[PATCH] crypto: arm/aes-neonbs - process 8 blocks in parallel if we can

Tue Dec 27 10:35:46 PST 2016

On 27 December 2016 at 08:57, Herbert Xu <herbert at gondor.apana.org.au> wrote:
> On Fri, Dec 09, 2016 at 01:47:26PM +0000, Ard Biesheuvel wrote:
>> The bit-sliced NEON implementation of AES only performs optimally if
>> it can process 8 blocks of input in parallel. This is due to the nature
>> of bit slicing, where the n-th bit of each byte of AES state of each input
>> block is collected into NEON register 'n', for registers q0 - q7.
>>
>> This implies that the amount of work for the transform is fixed,
>> regardless of whether we are handling just one block or 8 in parallel.
>>
>> So let's try a bit harder to iterate over the input in suitably sized
>> chunks, by increasing the chunksize to 8 * AES_BLOCK_SIZE, and tweaking
>> the loops to only process multiples of the chunk size, unless we are
>> handling the last chunk in the input stream.
>>
>> Note that the skcipher walk API guarantees that a step in the walk never
>> returns less that 'chunksize' bytes if there are at least that many bytes
>> of input still available.

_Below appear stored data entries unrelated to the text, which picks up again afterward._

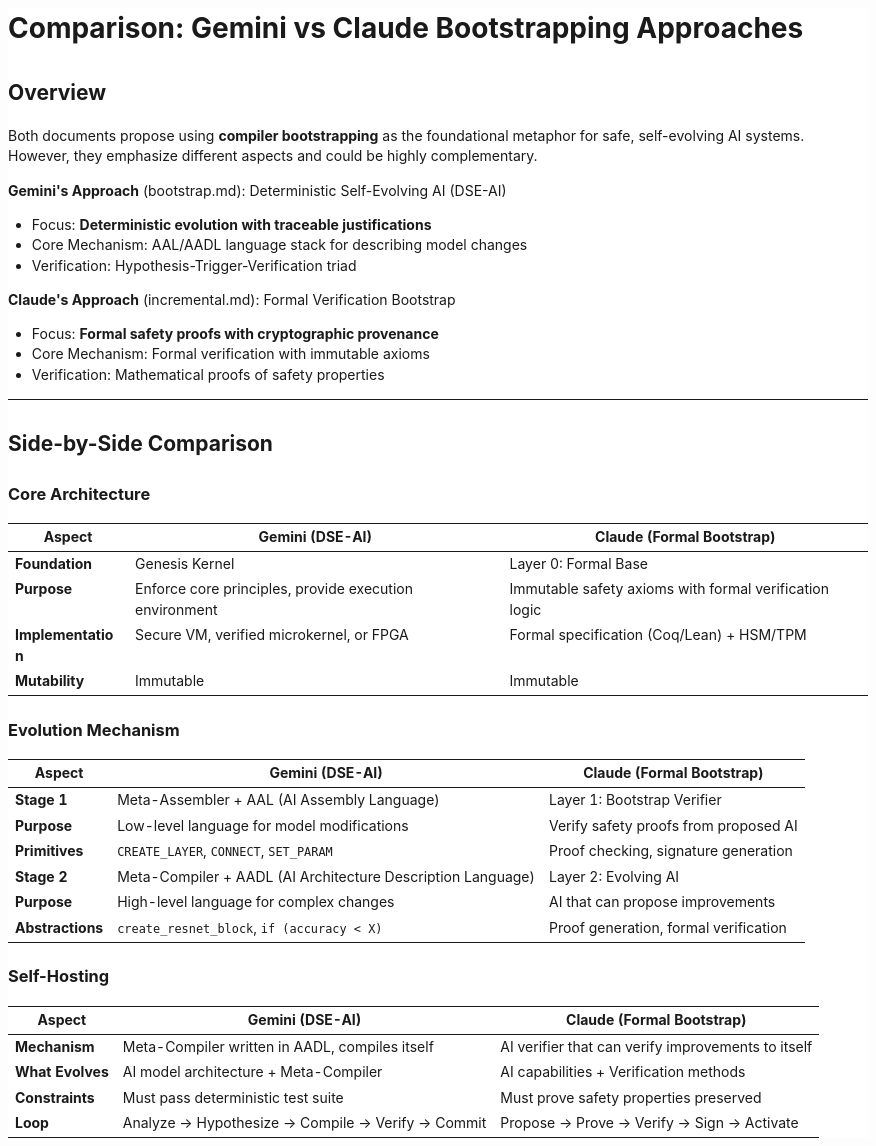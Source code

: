 # Comparison: Gemini vs Claude Bootstrapping Approaches

## Overview

Both documents propose using **compiler bootstrapping** as the foundational metaphor for safe, self-evolving AI systems. However, they emphasize different aspects and could be highly complementary.

**Gemini's Approach** (bootstrap.md): Deterministic Self-Evolving AI (DSE-AI)
- Focus: **Deterministic evolution with traceable justifications**
- Core Mechanism: AAL/AADL language stack for describing model changes
- Verification: Hypothesis-Trigger-Verification triad

**Claude's Approach** (incremental.md): Formal Verification Bootstrap
- Focus: **Formal safety proofs with cryptographic provenance**
- Core Mechanism: Formal verification with immutable axioms
- Verification: Mathematical proofs of safety properties

---

## Side-by-Side Comparison

### Core Architecture

| Aspect | Gemini (DSE-AI) | Claude (Formal Bootstrap) |
|--------|-----------------|---------------------------|
| **Foundation** | Genesis Kernel | Layer 0: Formal Base |
| **Purpose** | Enforce core principles, provide execution environment | Immutable safety axioms with formal verification logic |
| **Implementation** | Secure VM, verified microkernel, or FPGA | Formal specification (Coq/Lean) + HSM/TPM |
| **Mutability** | Immutable | Immutable |

### Evolution Mechanism

| Aspect | Gemini (DSE-AI) | Claude (Formal Bootstrap) |
|--------|-----------------|---------------------------|
| **Stage 1** | Meta-Assembler + AAL (AI Assembly Language) | Layer 1: Bootstrap Verifier |
| **Purpose** | Low-level language for model modifications | Verify safety proofs from proposed AI |
| **Primitives** | `CREATE_LAYER`, `CONNECT`, `SET_PARAM` | Proof checking, signature generation |
| **Stage 2** | Meta-Compiler + AADL (AI Architecture Description Language) | Layer 2: Evolving AI |
| **Purpose** | High-level language for complex changes | AI that can propose improvements |
| **Abstractions** | `create_resnet_block`, `if (accuracy < X)` | Proof generation, formal verification |

### Self-Hosting

| Aspect | Gemini (DSE-AI) | Claude (Formal Bootstrap) |
|--------|-----------------|---------------------------|
| **Mechanism** | Meta-Compiler written in AADL, compiles itself | AI verifier that can verify improvements to itself |
| **What Evolves** | AI model architecture + Meta-Compiler | AI capabilities + Verification methods |
| **Constraints** | Must pass deterministic test suite | Must prove safety properties preserved |
| **Loop** | Analyze → Hypothesize → Compile → Verify → Commit | Propose → Prove → Verify → Sign → Activate |
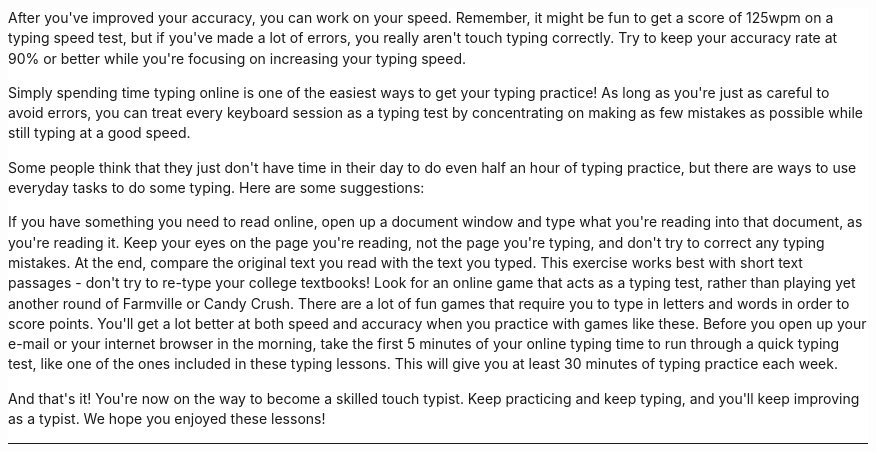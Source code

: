 After you've improved your accuracy, you can work on your speed. Remember, it might be fun to get a score of 125wpm on a typing speed test, but if you've made a lot of errors, you really aren't touch typing correctly. Try to keep your accuracy rate at 90% or better while you're focusing on increasing your typing speed.

Simply spending time typing online is one of the easiest ways to get your typing practice! As long as you're just as careful to avoid errors, you can treat every keyboard session as a typing test by concentrating on making as few mistakes as possible while still typing at a good speed.

Some people think that they just don't have time in their day to do even half an hour of typing practice, but there are ways to use everyday tasks to do some typing. Here are some suggestions:

If you have something you need to read online, open up a document window and type what you're reading into that document, as you're reading it. Keep your eyes on the page you're reading, not the page you're typing, and don't try to correct any typing mistakes. At the end, compare the original text you read with the text you typed. This exercise works best with short text passages - don't try to re-type your college textbooks!
Look for an online game that acts as a typing test, rather than playing yet another round of Farmville or Candy Crush. There are a lot of fun games that require you to type in letters and words in order to score points. You'll get a lot better at both speed and accuracy when you practice with games like these.
Before you open up your e-mail or your internet browser in the morning, take the first 5 minutes of your online typing time to run through a quick typing test, like one of the ones included in these typing lessons. This will give you at least 30 minutes of typing practice each week.

And that's it! You're now on the way to become a skilled touch typist. Keep practicing and keep typing, and you'll keep improving as a typist. We hope you enjoyed these lessons!

---

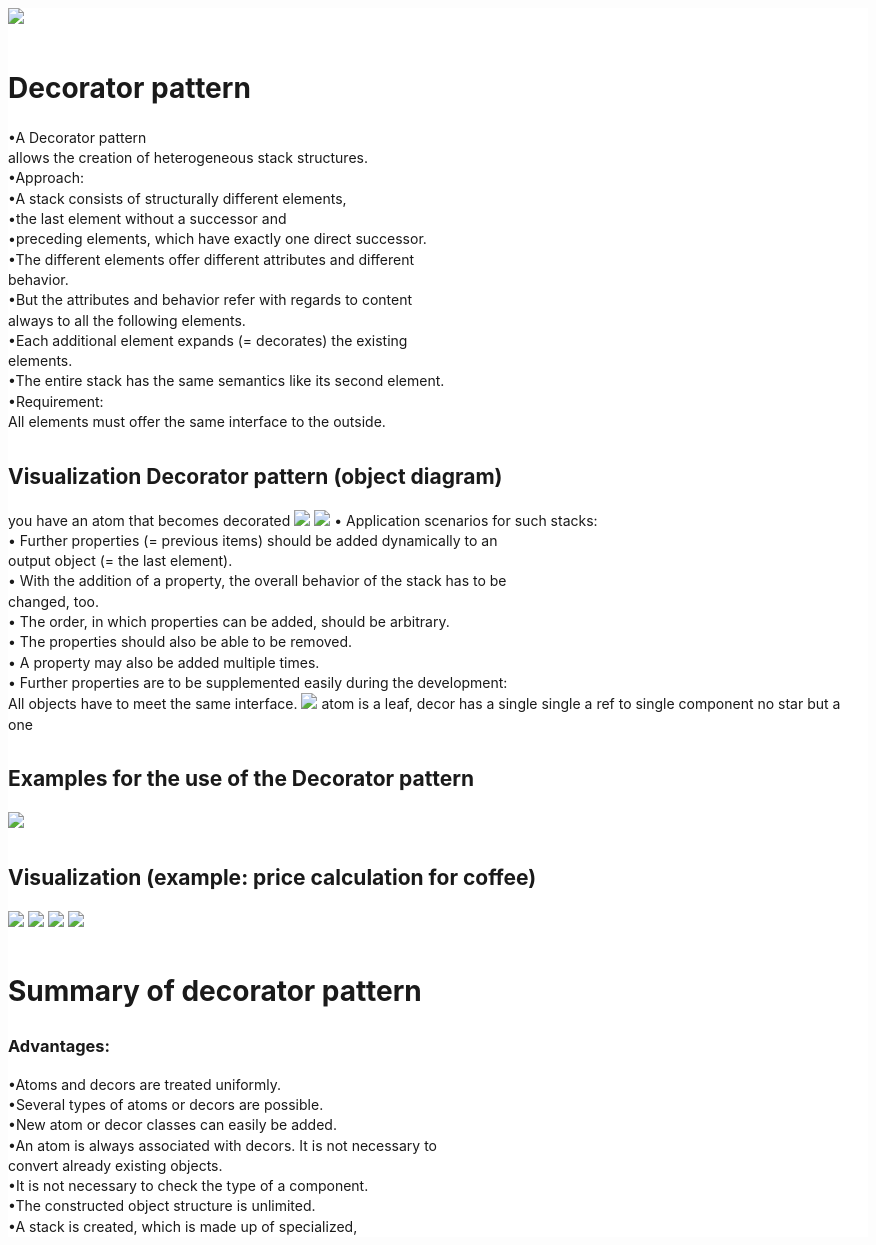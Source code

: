 ![](https://i.imgur.com/9RdzHyS.png)

# Decorator pattern  
•A Decorator pattern  
allows the creation of heterogeneous stack structures.  
•Approach:  
•A stack consists of structurally different elements,  
•the last element without a successor and  
•preceding elements, which have exactly one direct successor.  
•The different elements offer different attributes and different  
behavior.  
•But the attributes and behavior refer with regards to content  
always to all the following elements.  
•Each additional element expands (= decorates) the existing  
elements.  
•The entire stack has the same semantics like its second element.  
•Requirement:  
All elements must offer the same interface to the outside.
## Visualization Decorator pattern (object diagram)
you have an atom that becomes decorated
![](https://i.imgur.com/gcVwyp4.png)
![](https://i.imgur.com/VxvyHC1.png)
• Application scenarios for such stacks:  
	• Further properties (= previous items) should be added dynamically to an  
	output object (= the last element).  
	• With the addition of a property, the overall behavior of the stack has to be  
	changed, too.  
	• The order, in which properties can be added, should be arbitrary.  
	• The properties should also be able to be removed.  
	• A property may also be added multiple times.  
	• Further properties are to be supplemented easily during the development:  
	All objects have to meet the same interface.
![](https://i.imgur.com/zaUNJl3.png)
atom is a leaf, decor has a single single a ref to single component no star but a one 
## Examples for the use of the Decorator pattern
![](https://i.imgur.com/z7KLjQU.png)
## Visualization (example: price calculation for coffee)
![](https://i.imgur.com/d6R4Kiz.png)
![](https://i.imgur.com/ZwWDD6m.png)
![](https://i.imgur.com/wU2zeh1.png)
![](https://i.imgur.com/cq0zg9X.png)
# Summary of decorator pattern
### Advantages:  
•Atoms and decors are treated uniformly.  
•Several types of atoms or decors are possible.  
•New atom or decor classes can easily be added.  
•An atom is always associated with decors. It is not necessary to  
convert already existing objects.  
•It is not necessary to check the type of a component.  
•The constructed object structure is unlimited.  
•A stack is created, which is made up of specialized,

However, it does *not* guarantee that those steps
>> produce an exact multiple of the chunk size.
>>
>> Signed-off-by: Ard Biesheuvel <ard.biesheuvel at linaro.org>
>
> I like this patch.  However, I had different plans for the chunksize
> attribute.  It's primarily meant to be a hint to the upper layer
> in case it does partial updates.  It's meant to provide the minimum
> number of bytes a partial update can carry without screwing up
> subsequent updates.
>
> It just happens to be the same value that we were using during
> an skcipher walk.
>
> So I think for your case we should add a new attribute, perhaps
> walk_chunksize or walksize, which doesn't need to be exported to
> the outside at all and can then be used by the walk interface.
>

OK, I will try to hack something up.

One thing to keep in mind though is that stacked chaining modes should
present the data with the same granularity for optimal performance.
E.g., xts(ecb(aes)) should pass 8 blocks at a time. How should this
requirement be incorporated according to you?